Recording fine‐scale movement of ground beetles by two methods: Potentials and methodological pitfalls

摘要

Movement trajectories are usually recorded as a sequence of discrete movement events described by two parameters: step length (distance) and turning angle (bearing). One of the most widespread methods to record the geocoordinates of each step is by a GPS device. Such devices have limited suitability for recording fine movements of species with low dispersal ability including flightless carabid beetles at small spatio‐temporal scales. As an alternative, the distance‐bearing approach can avoid the measurement error of GPS units since it uses directly measured distances and compass azimuths. As no quantification of measurement error between distance‐bearing and GPS approaches exists so far, we generated artificial fine‐scale trajectories and in addition radio‐tracked living carabids in a temperate forest and recorded each movement step by both methods. Trajectories obtained from distance‐bearing were compared to those obtained by a GPS device in terms of movement parameters. Consequently, both types of trajectories were segmented by state‐switching modeling into two distinct movement stages typical for carabids: random walk and directed movement. We found that the measurement error of GPS compared to distance‐bearing was 1.878 m (SEM = 0.181 m) for distances and 31.330° (SEM = 2.066°) for bearings. Moreover, these errors increased under dense forest canopy and rainy weather.

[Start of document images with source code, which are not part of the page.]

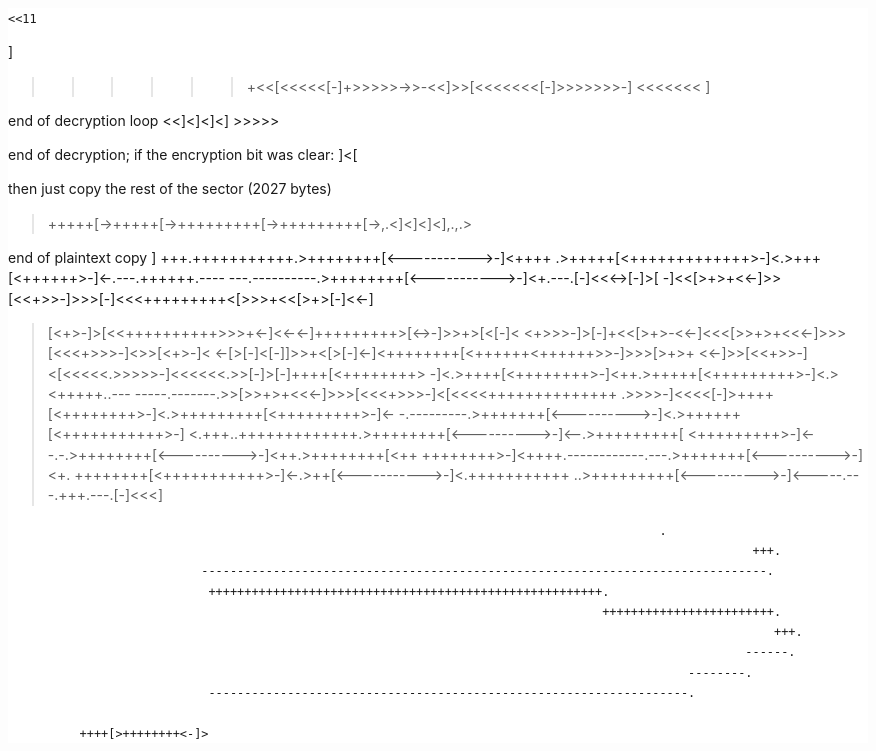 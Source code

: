     <<11
   ]
  >>>>>>+<<[<<<<<[-]+>>>>>->>-<<]>>[<<<<<<<[-]>>>>>>>-]
  <<<<<<<
 ]



end of decryption loop
<<]<]<]<] >>>>>

end of decryption; if the encryption bit was clear:
]<[

then just copy the rest of the sector (2027 bytes)
>+++++[->+++++[->+++++++++[->+++++++++[->,.<]<]<]<],.,.>

end of plaintext copy
]
+++.+++++++++++.>++++++++[<----------->-]<++++
.>+++++[<+++++++++++++>-]<.>+++[<++++++>-]<-.---.++++++.----
---.----------.>++++++++[<----------->-]<+.---.[-]<<<->[-]>[
-]<<[>+>+<<-]>>[<<+>>-]>>>[-]<<<+++++++++<[>>>+<<[>+>[-]<<-]
>[<+>-]>[<<++++++++++>>>+<-]<<-<-]+++++++++>[<->-]>>+>[<[-]<
<+>>>-]>[-]+<<[>+>-<<-]<<<[>>+>+<<<-]>>>[<<<+>>>-]<>>[<+>-]<
<-[>[-]<[-]]>>+<[>[-]<-]<++++++++[<++++++<++++++>>-]>>>[>+>+
<<-]>>[<<+>>-]<[<<<<<.>>>>>-]<<<<<<.>>[-]>[-]++++[<++++++++>
-]<.>++++[<++++++++>-]<++.>+++++[<+++++++++>-]<.><+++++..---
-----.-------.>>[>>+>+<<<-]>>>[<<<+>>>-]<[<<<<++++++++++++++
.>>>>-]<<<<[-]>++++[<++++++++>-]<.>+++++++++[<+++++++++>-]<-
-.---------.>+++++++[<---------->-]<.>++++++[<+++++++++++>-]
<.+++..+++++++++++++.>++++++++[<---------->-]<--.>+++++++++[
<+++++++++>-]<--.-.>++++++++[<---------->-]<++.>++++++++[<++
++++++++>-]<++++.------------.---.>+++++++[<---------->-]<+.
>++++++++[<+++++++++++>-]<-.>++[<----------->-]<.+++++++++++
..>+++++++++[<---------->-]<-----.---.+++.---.[-]<<<]

                                                                                               .
                                                                                                            +++.
                               -------------------------------------------------------------------------------.
                                +++++++++++++++++++++++++++++++++++++++++++++++++++++++.
                                                                                       ++++++++++++++++++++++++.
                                                                                                               +++.
                                                                                                           ------.  
                                                                                                   --------.
                                -------------------------------------------------------------------.   

              ++++[>++++++++<-]>
</pre>


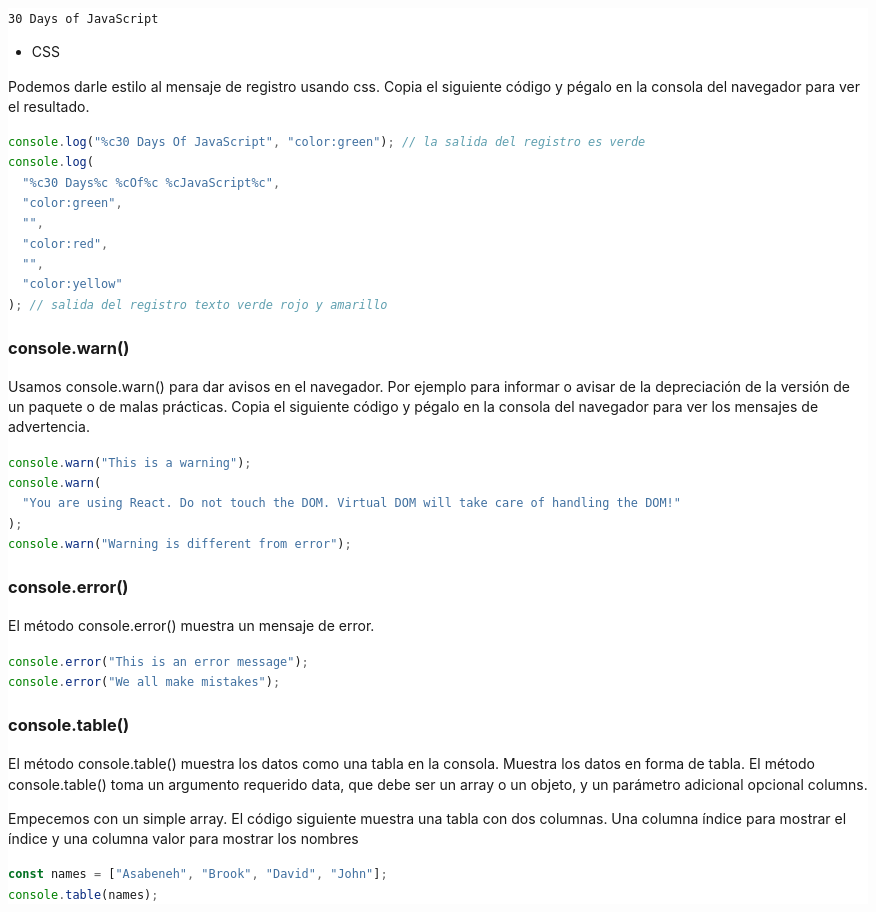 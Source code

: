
 ```sh
30 Days of JavaScript
```

- CSS

Podemos darle estilo al mensaje de registro usando css. Copia el siguiente código y pégalo en la consola del navegador para ver el resultado.

```js
console.log("%c30 Days Of JavaScript", "color:green"); // la salida del registro es verde
console.log(
  "%c30 Days%c %cOf%c %cJavaScript%c",
  "color:green",
  "",
  "color:red",
  "",
  "color:yellow"
); // salida del registro texto verde rojo y amarillo
```

### console.warn()

Usamos console.warn() para dar avisos en el navegador. Por ejemplo para informar o avisar de la depreciación de la versión de un paquete o de malas prácticas. Copia el siguiente código y pégalo en la consola del navegador para ver los mensajes de advertencia.

```js
console.warn("This is a warning");
console.warn(
  "You are using React. Do not touch the DOM. Virtual DOM will take care of handling the DOM!"
);
console.warn("Warning is different from error");
```

### console.error()

El método console.error() muestra un mensaje de error.

```js
console.error("This is an error message");
console.error("We all make mistakes");
```

### console.table()

El método console.table() muestra los datos como una tabla en la consola. Muestra los datos en forma de tabla. El método console.table() toma un argumento requerido data, que debe ser un array o un objeto, y un parámetro adicional opcional columns.

Empecemos con un simple array. El código siguiente muestra una tabla con dos columnas. Una columna índice para mostrar el índice y una columna valor para mostrar los nombres

```js
const names = ["Asabeneh", "Brook", "David", "John"];
console.table(names);
```
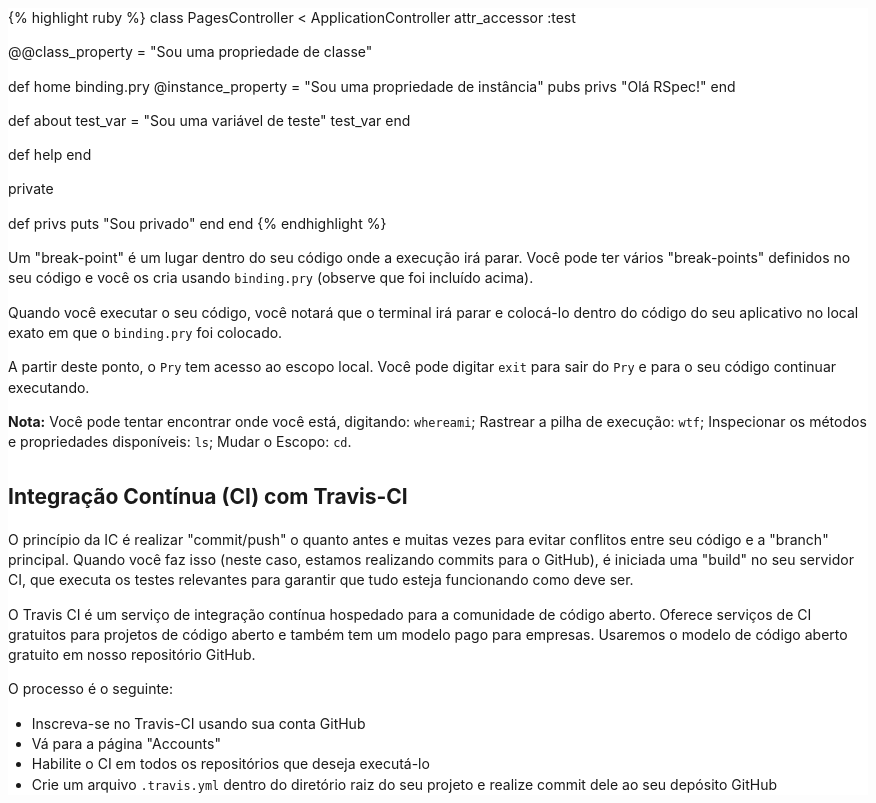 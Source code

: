 {% highlight ruby %}
class PagesController < ApplicationController
attr_accessor :test

  @@class_property = "Sou uma propriedade de classe"

  def home
    binding.pry
    @instance_property = "Sou uma propriedade de instância"
    pubs
    privs
    "Olá RSpec!"
  end

  def about
    test_var = "Sou uma variável de teste"
    test_var
  end

  def help
  end

  private

  def privs
    puts "Sou privado"
  end
end
{% endhighlight %}

Um "break-point" é um lugar dentro do seu código onde a execução irá parar.
Você pode ter vários "break-points" definidos no seu código e você os cria usando `binding.pry` (observe que foi incluído acima).

Quando você executar o seu código, você notará que o terminal irá parar e colocá-lo dentro do código do seu aplicativo no local exato em que o `binding.pry` foi colocado.

A partir deste ponto, o `Pry` tem acesso ao escopo local. Você pode digitar `exit` para sair do `Pry` e para o seu código continuar executando.

**Nota:** Você pode tentar encontrar onde você está, digitando: `whereami`; Rastrear a pilha de execução: `wtf`; Inspecionar os métodos e propriedades disponíveis: `ls`; Mudar o Escopo: `cd`.

## Integração Contínua (CI) com Travis-CI

O princípio da IC é realizar "commit/push" o quanto antes e muitas vezes para evitar conflitos entre seu código e a "branch" principal. Quando você faz isso (neste caso, estamos realizando commits para o GitHub), é iniciada uma "build" no seu servidor CI, que executa os testes relevantes para garantir que tudo esteja funcionando como deve ser.

O Travis CI é um serviço de integração contínua hospedado para a comunidade de código aberto. Oferece serviços de CI gratuitos para projetos de código aberto e também tem um modelo pago para empresas. Usaremos o modelo de código aberto gratuito em nosso repositório GitHub.

O processo é o seguinte:

* Inscreva-se no Travis-CI usando sua conta GitHub
* Vá para a página "Accounts"
* Habilite o CI em todos os repositórios que deseja executá-lo
* Crie um arquivo `.travis.yml` dentro do diretório raiz do seu projeto e realize commit dele ao seu depósito GitHub
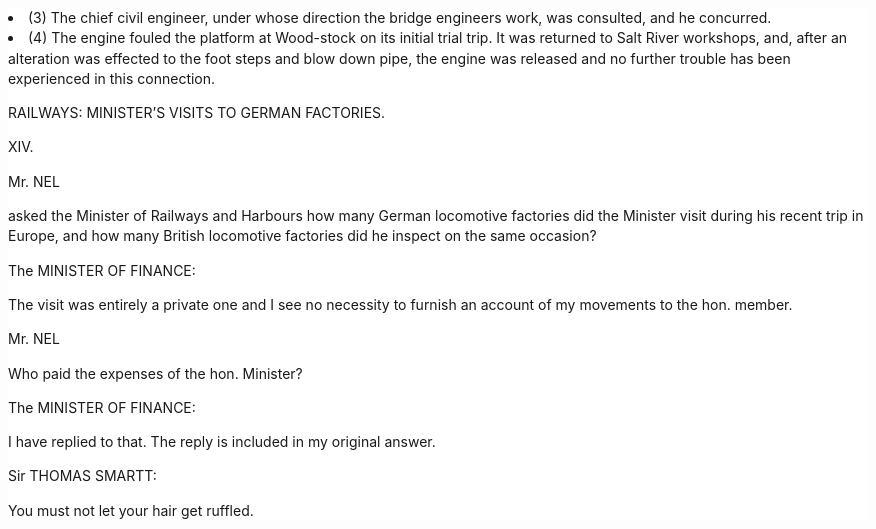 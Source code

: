 <li>(3) The chief civil engineer, under whose direction the bridge engineers work, was consulted, and he concurred.</li>

<li>(4) The engine fouled the platform at Wood-stock on its initial trial trip. It was returned to Salt River workshops, and, after an alteration was effected to the foot steps and blow down pipe, the engine was released and no further trouble has been experienced in this connection.</li>

</ol>

</answer>

</oralStatements>

<oralStatements>

<heading>RAILWAYS: MINISTER&#x2019;S VISITS TO GERMAN FACTORIES.</heading>

<question by="#nel" to="#minister_of_railways_and_harbours">

<num>XIV.</num>

<from>Mr. NEL</from>

<p>asked the Minister of Railways and Harbours how many German locomotive factories did the Minister visit during his recent trip in Europe, and how many British locomotive factories did he inspect on the same occasion?</p>

</question>

<answer by="#minister_of_finance" to="#nel">

<from>The MINISTER OF FINANCE:</from>

<p>The visit was entirely a private one and I see no necessity to furnish an account of my movements to the hon. member.</p>

</answer>

<question by="#nel" to="#minister_of_railways_and_harbours">

<from>Mr. NEL</from>

<p>Who paid the expenses of the hon. Minister?</p>

</question>

<answer by="#minister_of_finance" to="#nel">

<from>The MINISTER OF FINANCE:</from>

<p>I have replied to that. The reply is included in my original answer.</p>

</answer>

<question by="#thomas_smartt" to="#minister_of_finance">

<from>Sir THOMAS SMARTT:</from>

<p>You must not let your hair get ruffled.</p>

</question>

<question by="#nicholls" to="#minister_of_finance">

Distance error did not change with increasing distance recorded by distance‐bearing but bearings were significantly more sensitive to error at short distances. State‐switching models showed only slight, not significant, differences in movement states between the two methods in favor of the random walk in the distance‐bearing approach. However, the shape of the GPS‐measured trajectories considerably differed from those recorded by distance‐bearing caused especially by bearing error at short distances. Our study showed that distance‐bearing could be more appropriate for recording movement steps not only of ground‐dwelling beetles but also other small animals at fine spatio‐temporal scales.